**Records for this exercise**
================================

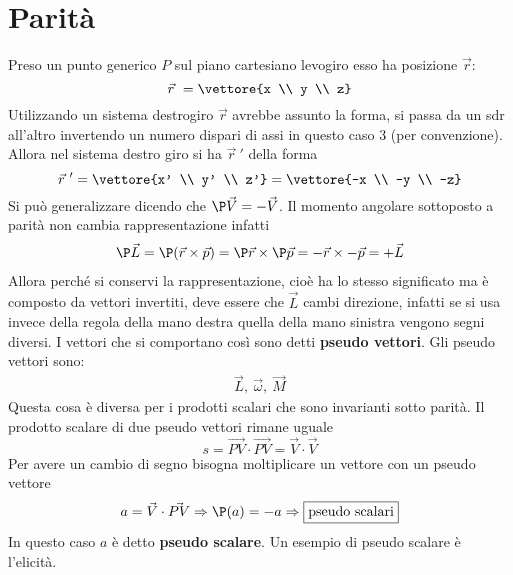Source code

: \documentclass[12pt]{book}
\begin{document}
\section{Parità}
Preso un punto generico $P$ sul piano cartesiano levogiro esso ha posizione $\vec r$:
\begin{equation}
	\vec r \ = \vettore{x \\ y \\ z}
\end{equation}
Utilizzando un sistema destrogiro $\vec r$ avrebbe assunto la forma, si passa da un sdr all'altro invertendo un numero dispari di assi in questo caso 3 (per convenzione). Allora nel sistema destro giro si ha $\vec r \ '$ della forma
\begin{equation}
	\vec r \ '= \vettore{x' \\ y' \\ z'}=
\vettore{-x \\ -y \\ -z}
\end{equation}
Si può generalizzare dicendo che $\P \vec V = - \vec V$.  Il momento angolare sottoposto a parità non cambia rappresentazione infatti 
\begin{gather}
	\P \vec L = \P ( \vec r \times \vec p ) = \P \vec r \times \P \vec p = - \vec r \times - \vec p = + \vec L 
\end{gather}
Allora perché si conservi la rappresentazione, cioè ha lo stesso significato ma è composto da vettori invertiti, deve essere che $\vec L$ cambi direzione, infatti se si usa invece della regola della mano destra quella della mano sinistra vengono segni diversi. I vettori che si comportano così sono detti \textbf{pseudo vettori}. Gli pseudo vettori sono:
\begin{gather}
	\vec L , \ \vec \omega , \ \vec M
\end{gather}
Questa cosa è diversa per i prodotti scalari che sono invarianti sotto parità. Il prodotto scalare di due pseudo vettori rimane uguale
\begin{equation}
	s = \vec{ PV} \cdot \vec{PV}  = \vec V \cdot \vec V 
\end{equation}
Per avere un cambio di segno bisogna moltiplicare un vettore con un pseudo vettore
\begin{gather}
	a= \vec V \cdot \vec{P V} \Rightarrow \P(a)=-a \Rightarrow \boxed{\text{pseudo scalari}}
\end{gather}
In questo caso $a$ è detto \textbf{pseudo scalare}. Un esempio di pseudo scalare è l'elicità. 
\end{document}
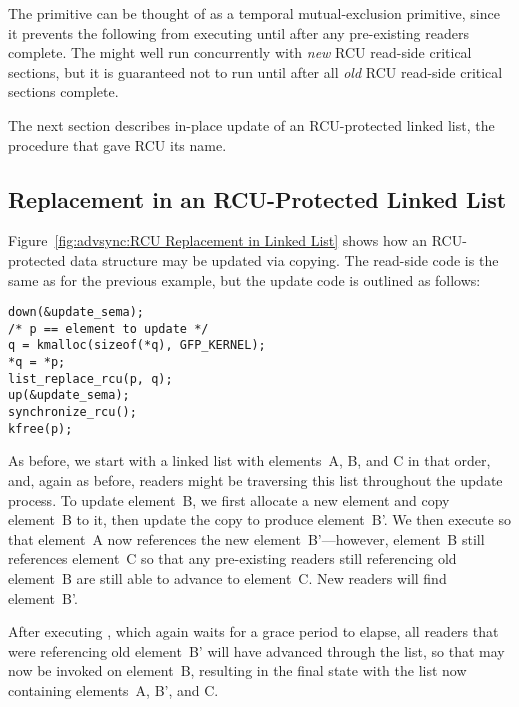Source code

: The  primitive can be thought of as a temporal
mutual-exclusion primitive, since it prevents the following 
from executing until after any pre-existing readers complete.
The  might well run concurrently with \emph{new}
RCU read-side critical sections, but it is guaranteed not to run
until after all \emph{old} RCU read-side critical sections complete.

The next section describes in-place update of an RCU-protected
linked list, the procedure that gave RCU its name.

\subsection{Replacement in an RCU-Protected Linked List}
\label{sec:advsync:Replacement in an RCU-Protected Linked List}

Figure~\ref{fig:advsync:RCU Replacement in Linked List}
shows how an RCU-protected data structure may be updated via
copying.
The read-side code is the same as for the previous example, but
the update code is outlined as follows:

\vspace{5pt}
\begin{minipage}[t]{\columnwidth}
\begin{verbatim}
down(&update_sema);
/* p == element to update */
q = kmalloc(sizeof(*q), GFP_KERNEL);
*q = *p;
list_replace_rcu(p, q);
up(&update_sema);
synchronize_rcu();
kfree(p);
\end{verbatim}
\end{minipage}
\vspace{5pt}

As before, we start with a linked list with elements~A, B, and C
in that order, and, again as before, readers might be traversing
this list throughout the update process.
To update element~B, we first allocate a new element and copy element~B
to it, then update the copy to produce element~B'.
We then execute  so that element~A now
references the new element~B'---however, element~B still references
element~C so that any pre-existing readers still referencing old element~B
are still able to advance to element~C.
New readers will find element~B'.

After executing , which again waits for a grace
period to elapse, all readers that were referencing old element~B'
will have advanced through the list, so that  may now
be invoked on element~B, resulting in the final state with the list
now containing elements~A, B', and C.

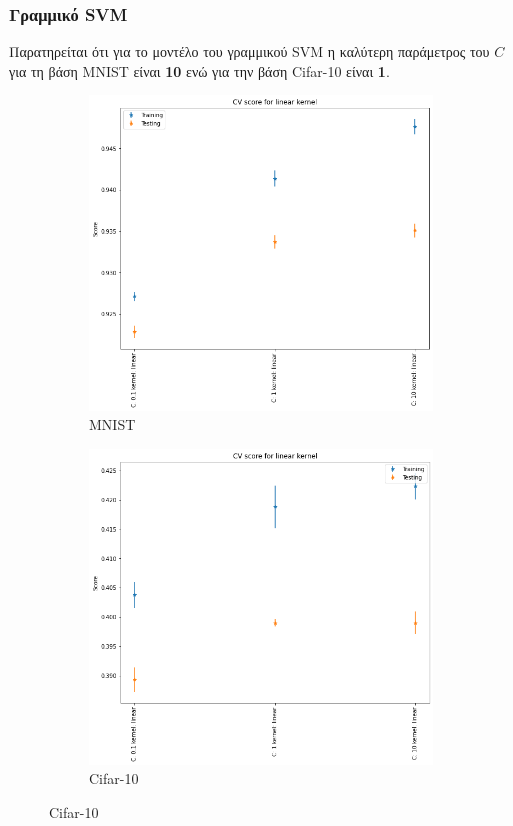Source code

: \documentclass{beamer}
\begin{document}
\begin{frame}
\frametitle{Γραμμικό SVM}

Παρατηρείται ότι για το μοντέλο του γραμμικού SVM η καλύτερη παράμετρος του $C$
για τη βάση MNIST είναι {\bf10} ενώ για την βάση Cifar-10 είναι {\bf1}.

\begin{figure}[H]
    \centering

    \begin{subfigure}[t]{0.45\linewidth}
    \includegraphics[width=\linewidth]{figures/mnist/cv_results_linear.png}
    \caption{MNIST}
    \end{subfigure}
    \begin{subfigure}[t]{0.45\linewidth}
    \includegraphics[width=\linewidth]{figures/cifar/cv_results_linear.png}
    \caption{Cifar-10}
    \end{subfigure}


\end{figure}
\end{frame}
\end{document}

================================

**Try it**
Could you return exactly the stretch of the data above that starts at the line with "As before, we" and ends at the line with "After executing , which", both lines included?

**Problem solution**
As before, we start with a linked list with elements~A, B, and C
in that order, and, again as before, readers might be traversing
this list throughout the update process.
To update element~B, we first allocate a new element and copy element~B
to it, then update the copy to produce element~B'.
We then execute  so that element~A now
references the new element~B'---however, element~B still references
element~C so that any pre-existing readers still referencing old element~B
are still able to advance to element~C.
New readers will find element~B'.

After executing , which again waits for a grace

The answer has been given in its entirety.